Fragments after A.D. 79 can be traced to a rim and handle of an amphora of African provenance with a double-stepped lip (labbro a doppio gradino*) (3rd century A.D.), an earthen jar (2nd century A.D.), a tapered patera rim in African sealed pottery, and a wall with painted interior (4th-7th century A.D.).
The implantation of a place of worship to the west of the villa dates to the medieval period, of which the apse and the walls of the north side survived at the time of discovery, while now only a few remnants of a north wall can be seen.
The area covered by the discoveries must have benefited from an excellent road system still visible today in numerous paths that easily connect it to the Valico di Chiunzi to the north, and to the coast to the south.
SEE, VISIT, FIND: All the structures were affected in the 1990s by an excavation, of which no documentation could be consulted because it has yet to be printed. In addition, parts of these structures are currently voluntarily buried, while others are covered by spontaneous vegetation and garbage.
Access is granted only for study purposes with a request to the Salerno Archaeological Superintendency.
FRUITION DATA: None
OPPORTUNITIES: The site should be illustrated at least from the outside, through information material and panels on site (most people are unaware of the presence of ancient structures situated there).

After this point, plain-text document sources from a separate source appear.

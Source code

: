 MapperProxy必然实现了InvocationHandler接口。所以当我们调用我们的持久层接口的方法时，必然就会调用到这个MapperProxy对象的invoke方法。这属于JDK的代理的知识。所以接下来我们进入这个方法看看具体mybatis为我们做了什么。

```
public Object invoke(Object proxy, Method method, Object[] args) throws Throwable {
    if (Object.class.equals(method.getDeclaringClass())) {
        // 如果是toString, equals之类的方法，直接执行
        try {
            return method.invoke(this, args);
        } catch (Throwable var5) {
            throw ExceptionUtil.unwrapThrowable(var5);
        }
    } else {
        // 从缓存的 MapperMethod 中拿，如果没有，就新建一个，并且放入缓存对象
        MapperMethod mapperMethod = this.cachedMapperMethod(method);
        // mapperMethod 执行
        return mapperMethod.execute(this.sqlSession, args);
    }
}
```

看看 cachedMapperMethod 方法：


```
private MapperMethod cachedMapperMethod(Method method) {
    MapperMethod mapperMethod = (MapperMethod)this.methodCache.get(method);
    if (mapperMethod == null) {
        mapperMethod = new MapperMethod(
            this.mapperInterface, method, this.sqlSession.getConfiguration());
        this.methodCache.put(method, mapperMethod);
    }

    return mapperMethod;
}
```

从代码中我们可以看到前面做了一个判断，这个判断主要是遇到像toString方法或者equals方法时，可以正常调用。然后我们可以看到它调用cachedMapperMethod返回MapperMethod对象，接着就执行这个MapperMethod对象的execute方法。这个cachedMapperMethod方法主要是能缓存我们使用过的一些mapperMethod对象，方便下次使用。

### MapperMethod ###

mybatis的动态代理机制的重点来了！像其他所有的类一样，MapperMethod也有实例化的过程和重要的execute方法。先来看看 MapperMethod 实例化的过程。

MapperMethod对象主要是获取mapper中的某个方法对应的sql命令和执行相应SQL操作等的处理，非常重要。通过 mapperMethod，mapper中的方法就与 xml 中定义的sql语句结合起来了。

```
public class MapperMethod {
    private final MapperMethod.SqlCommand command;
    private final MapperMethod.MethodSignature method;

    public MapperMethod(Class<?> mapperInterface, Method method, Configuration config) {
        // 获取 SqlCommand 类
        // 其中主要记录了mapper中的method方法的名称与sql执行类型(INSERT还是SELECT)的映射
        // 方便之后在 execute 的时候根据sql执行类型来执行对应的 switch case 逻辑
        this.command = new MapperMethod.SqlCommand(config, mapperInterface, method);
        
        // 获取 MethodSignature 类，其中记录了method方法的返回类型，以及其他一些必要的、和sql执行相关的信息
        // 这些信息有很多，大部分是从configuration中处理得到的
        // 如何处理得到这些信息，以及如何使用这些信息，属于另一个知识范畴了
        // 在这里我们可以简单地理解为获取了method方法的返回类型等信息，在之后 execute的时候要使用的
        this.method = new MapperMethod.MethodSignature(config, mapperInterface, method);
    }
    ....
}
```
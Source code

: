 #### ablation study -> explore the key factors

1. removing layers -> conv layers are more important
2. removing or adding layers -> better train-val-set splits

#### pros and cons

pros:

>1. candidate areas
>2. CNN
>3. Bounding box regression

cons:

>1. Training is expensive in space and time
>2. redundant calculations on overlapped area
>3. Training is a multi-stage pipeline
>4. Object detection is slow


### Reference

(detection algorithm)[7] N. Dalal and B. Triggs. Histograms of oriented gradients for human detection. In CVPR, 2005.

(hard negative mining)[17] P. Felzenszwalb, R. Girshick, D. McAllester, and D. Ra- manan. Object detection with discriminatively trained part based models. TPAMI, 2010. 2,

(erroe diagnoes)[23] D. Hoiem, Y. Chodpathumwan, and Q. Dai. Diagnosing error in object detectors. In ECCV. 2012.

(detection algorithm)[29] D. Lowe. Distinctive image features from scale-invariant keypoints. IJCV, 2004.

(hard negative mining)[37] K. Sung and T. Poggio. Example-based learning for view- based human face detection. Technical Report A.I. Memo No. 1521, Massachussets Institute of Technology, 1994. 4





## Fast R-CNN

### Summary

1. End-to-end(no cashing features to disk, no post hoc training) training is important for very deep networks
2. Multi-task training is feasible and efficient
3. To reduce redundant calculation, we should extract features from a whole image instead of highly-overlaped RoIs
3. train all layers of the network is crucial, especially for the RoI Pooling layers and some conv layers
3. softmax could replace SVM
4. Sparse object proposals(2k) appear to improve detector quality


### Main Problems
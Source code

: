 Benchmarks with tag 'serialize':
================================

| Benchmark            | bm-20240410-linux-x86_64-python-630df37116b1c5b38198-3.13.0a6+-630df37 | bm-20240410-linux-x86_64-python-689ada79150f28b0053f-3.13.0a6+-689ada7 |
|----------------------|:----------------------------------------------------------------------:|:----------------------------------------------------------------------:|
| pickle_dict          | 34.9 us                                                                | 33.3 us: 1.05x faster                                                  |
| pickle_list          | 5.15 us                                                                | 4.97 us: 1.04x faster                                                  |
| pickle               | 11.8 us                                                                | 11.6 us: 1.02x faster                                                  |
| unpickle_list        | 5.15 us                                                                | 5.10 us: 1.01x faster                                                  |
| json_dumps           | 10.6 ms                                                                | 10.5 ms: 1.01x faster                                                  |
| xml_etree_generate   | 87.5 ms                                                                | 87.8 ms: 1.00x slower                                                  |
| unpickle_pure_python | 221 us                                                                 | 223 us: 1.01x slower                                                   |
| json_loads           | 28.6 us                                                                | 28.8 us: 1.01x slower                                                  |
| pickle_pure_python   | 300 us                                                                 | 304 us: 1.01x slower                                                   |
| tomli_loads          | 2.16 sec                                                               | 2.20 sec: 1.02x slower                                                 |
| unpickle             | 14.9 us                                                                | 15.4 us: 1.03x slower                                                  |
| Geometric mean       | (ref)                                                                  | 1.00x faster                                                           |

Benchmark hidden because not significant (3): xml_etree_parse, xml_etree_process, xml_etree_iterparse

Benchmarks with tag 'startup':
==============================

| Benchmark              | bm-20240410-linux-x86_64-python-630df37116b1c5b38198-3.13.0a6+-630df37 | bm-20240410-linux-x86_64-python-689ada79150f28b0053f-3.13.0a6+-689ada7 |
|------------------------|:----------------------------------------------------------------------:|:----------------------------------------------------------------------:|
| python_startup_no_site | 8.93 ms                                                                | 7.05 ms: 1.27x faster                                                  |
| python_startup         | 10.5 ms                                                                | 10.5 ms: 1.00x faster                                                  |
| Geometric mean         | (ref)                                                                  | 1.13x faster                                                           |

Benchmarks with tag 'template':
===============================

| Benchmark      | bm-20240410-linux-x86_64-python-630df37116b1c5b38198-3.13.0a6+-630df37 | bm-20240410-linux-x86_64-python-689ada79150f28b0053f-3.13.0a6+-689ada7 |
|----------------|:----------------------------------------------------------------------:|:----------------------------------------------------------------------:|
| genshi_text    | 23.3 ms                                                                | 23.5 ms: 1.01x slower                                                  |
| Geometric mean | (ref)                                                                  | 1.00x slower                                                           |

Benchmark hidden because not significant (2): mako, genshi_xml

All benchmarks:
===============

It could also be integrated into an organic presentation of the evidence of classical archaeology in the Amalfi Coast, and usefully compared with the different settlement patterns of the coastal strip (as is already done in the Antiquarium of the Maritime Villa in Minori).
BIBLIOGRAPHY: ROTA L. – IANNELLI M. A., Antiquarium di Minori, La Villa Marittima romana, Minori 1998 (also in english). ROMITO M., Una villa rustica romana a Polvica di Tramonti, in RCCSA 1986.
ROMITO M., Una villa rustica romana a Polvica di Tramonti, in RCCSA 1986.